Collected data:
--------------------------------------------------
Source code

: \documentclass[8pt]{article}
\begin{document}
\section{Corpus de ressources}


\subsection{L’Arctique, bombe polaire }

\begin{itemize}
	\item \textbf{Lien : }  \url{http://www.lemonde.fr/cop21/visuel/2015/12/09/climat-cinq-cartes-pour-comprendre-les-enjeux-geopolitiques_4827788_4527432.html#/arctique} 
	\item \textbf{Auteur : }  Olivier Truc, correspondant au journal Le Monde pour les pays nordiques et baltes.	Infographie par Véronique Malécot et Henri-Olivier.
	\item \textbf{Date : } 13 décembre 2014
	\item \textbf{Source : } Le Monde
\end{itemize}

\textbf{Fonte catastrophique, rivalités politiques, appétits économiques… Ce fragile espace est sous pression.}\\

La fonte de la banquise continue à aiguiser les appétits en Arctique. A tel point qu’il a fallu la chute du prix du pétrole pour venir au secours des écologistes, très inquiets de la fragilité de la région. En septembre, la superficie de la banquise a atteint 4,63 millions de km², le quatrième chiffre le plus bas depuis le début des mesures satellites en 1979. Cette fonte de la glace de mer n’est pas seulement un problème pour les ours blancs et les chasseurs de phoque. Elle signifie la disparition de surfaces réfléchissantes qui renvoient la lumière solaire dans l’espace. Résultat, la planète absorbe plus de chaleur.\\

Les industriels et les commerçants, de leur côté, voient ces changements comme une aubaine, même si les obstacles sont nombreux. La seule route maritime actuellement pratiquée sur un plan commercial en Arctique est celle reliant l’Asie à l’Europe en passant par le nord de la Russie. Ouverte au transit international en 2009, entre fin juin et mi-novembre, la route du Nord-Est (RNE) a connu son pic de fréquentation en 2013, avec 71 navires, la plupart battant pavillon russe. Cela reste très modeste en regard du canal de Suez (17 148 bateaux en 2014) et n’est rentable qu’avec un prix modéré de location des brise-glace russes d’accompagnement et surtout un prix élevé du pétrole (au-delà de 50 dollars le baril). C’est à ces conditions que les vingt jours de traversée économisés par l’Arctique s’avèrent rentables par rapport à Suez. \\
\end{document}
--------------------------------------------------
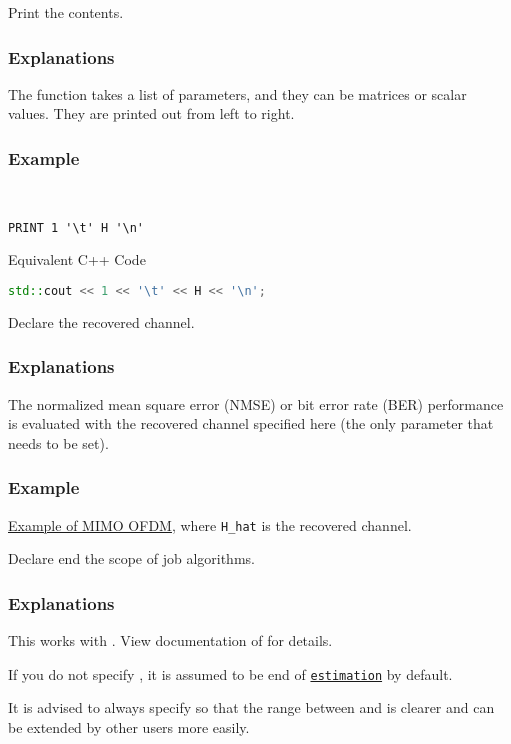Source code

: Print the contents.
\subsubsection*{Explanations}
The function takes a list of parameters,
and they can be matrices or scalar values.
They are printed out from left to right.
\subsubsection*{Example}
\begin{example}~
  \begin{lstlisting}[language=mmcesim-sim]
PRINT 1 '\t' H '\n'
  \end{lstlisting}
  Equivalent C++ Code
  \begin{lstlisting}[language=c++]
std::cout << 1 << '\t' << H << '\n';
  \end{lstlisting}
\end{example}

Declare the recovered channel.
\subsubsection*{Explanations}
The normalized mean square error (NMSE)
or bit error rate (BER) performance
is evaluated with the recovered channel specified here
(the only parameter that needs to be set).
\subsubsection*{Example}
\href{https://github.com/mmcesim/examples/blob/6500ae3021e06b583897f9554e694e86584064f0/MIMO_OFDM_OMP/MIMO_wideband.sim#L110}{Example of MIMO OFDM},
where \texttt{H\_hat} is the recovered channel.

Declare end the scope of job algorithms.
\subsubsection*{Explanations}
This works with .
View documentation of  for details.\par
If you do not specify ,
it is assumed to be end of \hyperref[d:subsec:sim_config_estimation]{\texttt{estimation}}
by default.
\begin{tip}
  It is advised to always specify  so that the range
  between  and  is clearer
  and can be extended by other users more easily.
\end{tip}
--------------------------------------------------
> [Required work]: Would you please repeat exactly the lines above, starting at the line with "Print the contents." and stopping at the line with "Declare end the scope of job algorithms.", both included?

> [Response to the exercise]:
: Print the contents.
\subsubsection*{Explanations}
The function takes a list of parameters,
and they can be matrices or scalar values.
They are printed out from left to right.
\subsubsection*{Example}
\begin{example}~
  \begin{lstlisting}[language=mmcesim-sim]
PRINT 1 '\t' H '\n'
  \end{lstlisting}
  Equivalent C++ Code
  \begin{lstlisting}[language=c++]
std::cout << 1 << '\t' << H << '\n';
  \end{lstlisting}
\end{example}

Declare the recovered channel.
\subsubsection*{Explanations}
The normalized mean square error (NMSE)
or bit error rate (BER) performance
is evaluated with the recovered channel specified here
(the only parameter that needs to be set).
\subsubsection*{Example}
\href{https://github.com/mmcesim/examples/blob/6500ae3021e06b583897f9554e694e86584064f0/MIMO_OFDM_OMP/MIMO_wideband.sim#L110}{Example of MIMO OFDM},
where \texttt{H\_hat} is the recovered channel.

Declare end the scope of job algorithms.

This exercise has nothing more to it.